In the material below, the lines from the one containing "69518 апр 07" through the one containing "69514 апр 07" are to be given again exactly, ends included, and no others.
BEGIN DATA SECTION
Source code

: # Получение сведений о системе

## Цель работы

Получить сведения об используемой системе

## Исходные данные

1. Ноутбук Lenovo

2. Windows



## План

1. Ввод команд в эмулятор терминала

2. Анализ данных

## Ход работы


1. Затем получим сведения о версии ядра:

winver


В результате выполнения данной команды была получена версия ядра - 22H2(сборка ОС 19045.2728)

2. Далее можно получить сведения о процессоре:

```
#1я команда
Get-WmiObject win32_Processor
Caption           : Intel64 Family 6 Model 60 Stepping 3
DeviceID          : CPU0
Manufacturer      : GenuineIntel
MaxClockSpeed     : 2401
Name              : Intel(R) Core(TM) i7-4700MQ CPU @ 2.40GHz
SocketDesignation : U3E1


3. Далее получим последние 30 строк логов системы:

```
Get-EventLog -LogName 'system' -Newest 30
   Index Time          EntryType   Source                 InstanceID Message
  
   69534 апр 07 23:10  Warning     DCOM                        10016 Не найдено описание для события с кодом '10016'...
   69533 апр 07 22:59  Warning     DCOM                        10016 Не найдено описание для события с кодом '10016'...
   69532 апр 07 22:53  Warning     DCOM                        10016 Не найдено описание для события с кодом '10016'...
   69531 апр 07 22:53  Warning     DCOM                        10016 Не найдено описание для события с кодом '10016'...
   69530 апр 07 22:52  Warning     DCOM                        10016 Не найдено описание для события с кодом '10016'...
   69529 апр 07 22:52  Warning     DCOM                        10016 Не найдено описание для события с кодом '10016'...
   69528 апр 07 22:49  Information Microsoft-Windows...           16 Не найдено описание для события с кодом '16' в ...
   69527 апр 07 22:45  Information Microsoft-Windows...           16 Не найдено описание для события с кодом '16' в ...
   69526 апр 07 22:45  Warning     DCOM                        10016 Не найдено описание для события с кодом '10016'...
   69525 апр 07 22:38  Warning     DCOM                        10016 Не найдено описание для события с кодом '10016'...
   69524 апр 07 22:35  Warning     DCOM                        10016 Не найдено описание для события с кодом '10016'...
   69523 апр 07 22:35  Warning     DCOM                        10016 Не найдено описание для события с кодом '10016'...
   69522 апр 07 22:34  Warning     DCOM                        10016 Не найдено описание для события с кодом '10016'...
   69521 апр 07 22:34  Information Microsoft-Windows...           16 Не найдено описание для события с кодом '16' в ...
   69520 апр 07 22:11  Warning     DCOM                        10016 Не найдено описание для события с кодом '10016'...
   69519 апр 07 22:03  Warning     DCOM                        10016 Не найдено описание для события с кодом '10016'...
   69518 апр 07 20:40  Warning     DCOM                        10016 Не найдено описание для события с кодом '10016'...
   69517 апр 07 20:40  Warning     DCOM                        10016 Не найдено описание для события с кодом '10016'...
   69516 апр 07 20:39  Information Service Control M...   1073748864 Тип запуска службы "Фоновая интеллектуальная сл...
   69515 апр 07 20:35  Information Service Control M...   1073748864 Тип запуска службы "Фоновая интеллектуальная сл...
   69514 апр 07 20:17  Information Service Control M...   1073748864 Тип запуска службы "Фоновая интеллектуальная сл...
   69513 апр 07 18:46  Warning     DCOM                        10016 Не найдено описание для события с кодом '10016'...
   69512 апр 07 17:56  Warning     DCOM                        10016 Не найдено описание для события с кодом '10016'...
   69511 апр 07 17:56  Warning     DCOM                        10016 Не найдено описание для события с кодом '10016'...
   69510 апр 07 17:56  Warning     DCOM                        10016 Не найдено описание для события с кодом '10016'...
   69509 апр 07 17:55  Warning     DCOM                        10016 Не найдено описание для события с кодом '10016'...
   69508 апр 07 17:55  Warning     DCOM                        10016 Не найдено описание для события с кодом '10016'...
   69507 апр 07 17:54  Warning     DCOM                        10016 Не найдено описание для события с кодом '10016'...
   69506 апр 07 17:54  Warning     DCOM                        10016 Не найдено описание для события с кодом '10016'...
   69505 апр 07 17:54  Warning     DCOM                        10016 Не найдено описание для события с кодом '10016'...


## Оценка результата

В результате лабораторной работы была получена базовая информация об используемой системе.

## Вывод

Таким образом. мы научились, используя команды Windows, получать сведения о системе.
END DATA SECTION
## [ANSWER TO THIS TASK]
   69518 апр 07 20:40  Warning     DCOM                        10016 Не найдено описание для события с кодом '10016'...
   69517 апр 07 20:40  Warning     DCOM                        10016 Не найдено описание для события с кодом '10016'...
   69516 апр 07 20:39  Information Service Control M...   1073748864 Тип запуска службы "Фоновая интеллектуальная сл...
   69515 апр 07 20:35  Information Service Control M...   1073748864 Тип запуска службы "Фоновая интеллектуальная сл...
   69514 апр 07 20:17  Information Service Control M...   1073748864 Тип запуска службы "Фоновая интеллектуальная сл...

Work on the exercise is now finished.